**ACTIVITY:** Retype the entries, please, from their first line to the line containing "Security support request?**", exactly and only those lines, minus the pictures.

[Stored data]

====

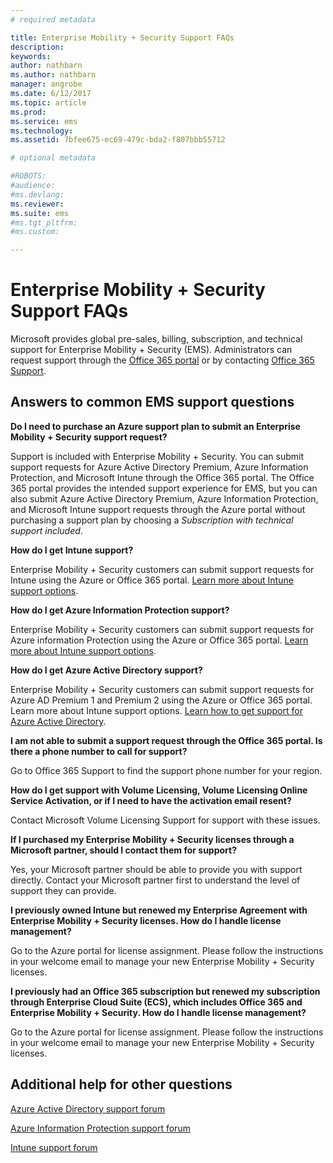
```yaml
---
# required metadata

title: Enterprise Mobility + Security Support FAQs
description:
keywords:
author: nathbarn
ms.author: nathbarn
manager: angrobe
ms.date: 6/12/2017
ms.topic: article
ms.prod:
ms.service: ems
ms.technology:
ms.assetid: 7bfee675-ec69-479c-bda2-f807bbb55712

# optional metadata

#ROBOTS:
#audience:
#ms.devlang:
ms.reviewer:
ms.suite: ems
#ms.tgt_pltfrm:
#ms.custom:

---
```


# Enterprise Mobility + Security Support FAQs
Microsoft provides global pre-sales, billing, subscription, and technical support for Enterprise Mobility + Security (EMS). Administrators can request support through the  [Office 365 portal](https://portal.office.com/Default.aspx?SkipSspr=true) or by contacting  [Office 365 Support](https://support.office.com/article/Contact-Office-365-for-business-support-32a17ca7-6fa0-4870-8a8d-e25ba4ccfd4b?CorrelationId=c1f4c670-18b3-41ec-81c9-e8d383caa6ad).

## Answers to common EMS support questions

**Do I need to purchase an Azure support plan to submit an Enterprise Mobility + Security support request?**

Support is included with Enterprise Mobility + Security. You can submit support requests for Azure Active Directory Premium, Azure Information Protection, and Microsoft Intune through the Office 365 portal. The Office 365 portal provides the intended support experience for EMS, but you can also submit Azure Active Directory Premium, Azure Information Protection, and Microsoft Intune support requests through the Azure portal without purchasing a support plan by choosing a *Subscription with technical support included*.

**How do I get Intune support?**

Enterprise Mobility + Security customers can submit support requests for Intune using the Azure or Office 365 portal. [Learn more about Intune support options](https://docs.microsoft.com/intune/get-support).

**How do I get Azure Information Protection support?**

Enterprise Mobility + Security customers can submit support requests for Azure information Protection using the Azure or Office 365 portal. [Learn more about Intune support options](https://docs.microsoft.com/information-protection/get-started/information-support#to-contact-microsoft-support).

**How do I get Azure Active Directory support?**

Enterprise Mobility + Security customers can submit support requests for Azure AD Premium 1 and Premium 2 using the Azure or Office 365 portal. Learn more about Intune support options. [Learn how to get support for Azure Active Directory](https://docs.microsoft.com/azure/active-directory/active-directory-troubleshooting-support-howto).

**I am not able to submit a support request through the Office 365 portal. Is there a phone number to call for support?**

Go to  Office 365 Support to find the support phone number for your region.

**How do I get support with Volume Licensing, Volume Licensing Online Service Activation, or if I need to have the activation email resent?**

Contact  Microsoft Volume Licensing Support for support with these issues.

 **If I purchased my Enterprise Mobility + Security licenses through a Microsoft partner, should I contact them for support?**

Yes, your Microsoft partner should be able to provide you with support directly. Contact your Microsoft partner first to understand the level of support they can provide.

**I previously owned Intune but renewed my Enterprise Agreement with Enterprise Mobility + Security licenses. How do I handle license management?**

Go to the  Azure portal for license assignment. Please follow the instructions in your welcome email to manage your new Enterprise Mobility + Security licenses.

**I previously had an Office 365 subscription but renewed my subscription through Enterprise Cloud Suite (ECS), which includes Office 365 and Enterprise Mobility + Security. How do I handle license management?**

Go to the  Azure portal for license assignment. Please follow the instructions in your welcome email to manage your new Enterprise Mobility + Security licenses.

## Additional help for other questions
[Azure Active Directory support forum](https://social.msdn.microsoft.com/forums/home?forum=windowsazuread)

[Azure Information Protection support forum](http://www.yammer.com/AskIPTeam)

[Intune support forum](https://social.technet.microsoft.com/forums/windows/home?category=microsoftintune)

====

**EXPECTED OUTPUT:**
```yaml
---
# required metadata

title: Enterprise Mobility + Security Support FAQs
description:
keywords:
author: nathbarn
ms.author: nathbarn
manager: angrobe
ms.date: 6/12/2017
ms.topic: article
ms.prod:
ms.service: ems
ms.technology:
ms.assetid: 7bfee675-ec69-479c-bda2-f807bbb55712

# optional metadata

#ROBOTS:
#audience:
#ms.devlang:
ms.reviewer:
ms.suite: ems
#ms.tgt_pltfrm:
#ms.custom:

---
```


# Enterprise Mobility + Security Support FAQs
Microsoft provides global pre-sales, billing, subscription, and technical support for Enterprise Mobility + Security (EMS). Administrators can request support through the  [Office 365 portal](https://portal.office.com/Default.aspx?SkipSspr=true) or by contacting  [Office 365 Support](https://support.office.com/article/Contact-Office-365-for-business-support-32a17ca7-6fa0-4870-8a8d-e25ba4ccfd4b?CorrelationId=c1f4c670-18b3-41ec-81c9-e8d383caa6ad).

## Answers to common EMS support questions

**Do I need to purchase an Azure support plan to submit an Enterprise Mobility + Security support request?**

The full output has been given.